Work to be completed:
Please give again, exactly, every line of the material from the one containing "- All temporary" to the end, including both of those lines.

Input data:
• • • • •

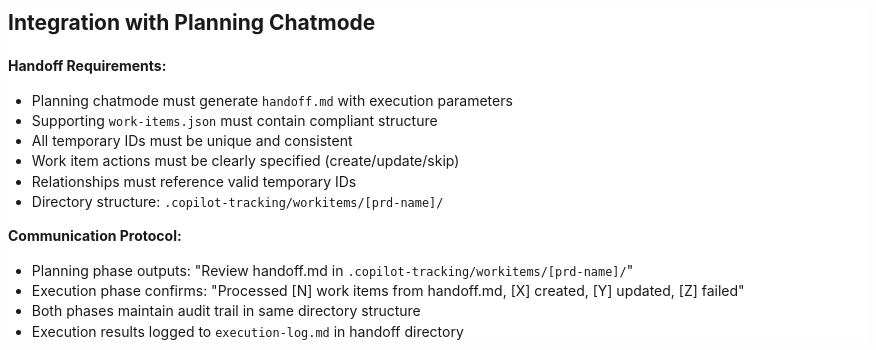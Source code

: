 ## Integration with Planning Chatmode

**Handoff Requirements:**

- Planning chatmode must generate `handoff.md` with execution parameters
- Supporting `work-items.json` must contain compliant structure
- All temporary IDs must be unique and consistent
- Work item actions must be clearly specified (create/update/skip)
- Relationships must reference valid temporary IDs
- Directory structure: `.copilot-tracking/workitems/[prd-name]/`

**Communication Protocol:**

- Planning phase outputs: "Review handoff.md in `.copilot-tracking/workitems/[prd-name]/`"
- Execution phase confirms: "Processed [N] work items from handoff.md, [X] created, [Y] updated, [Z] failed"
- Both phases maintain audit trail in same directory structure
- Execution results logged to `execution-log.md` in handoff directory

• • • • •

Reply:
- All temporary IDs must be unique and consistent
- Work item actions must be clearly specified (create/update/skip)
- Relationships must reference valid temporary IDs
- Directory structure: `.copilot-tracking/workitems/[prd-name]/`

**Communication Protocol:**

- Planning phase outputs: "Review handoff.md in `.copilot-tracking/workitems/[prd-name]/`"
- Execution phase confirms: "Processed [N] work items from handoff.md, [X] created, [Y] updated, [Z] failed"
- Both phases maintain audit trail in same directory structure
- Execution results logged to `execution-log.md` in handoff directory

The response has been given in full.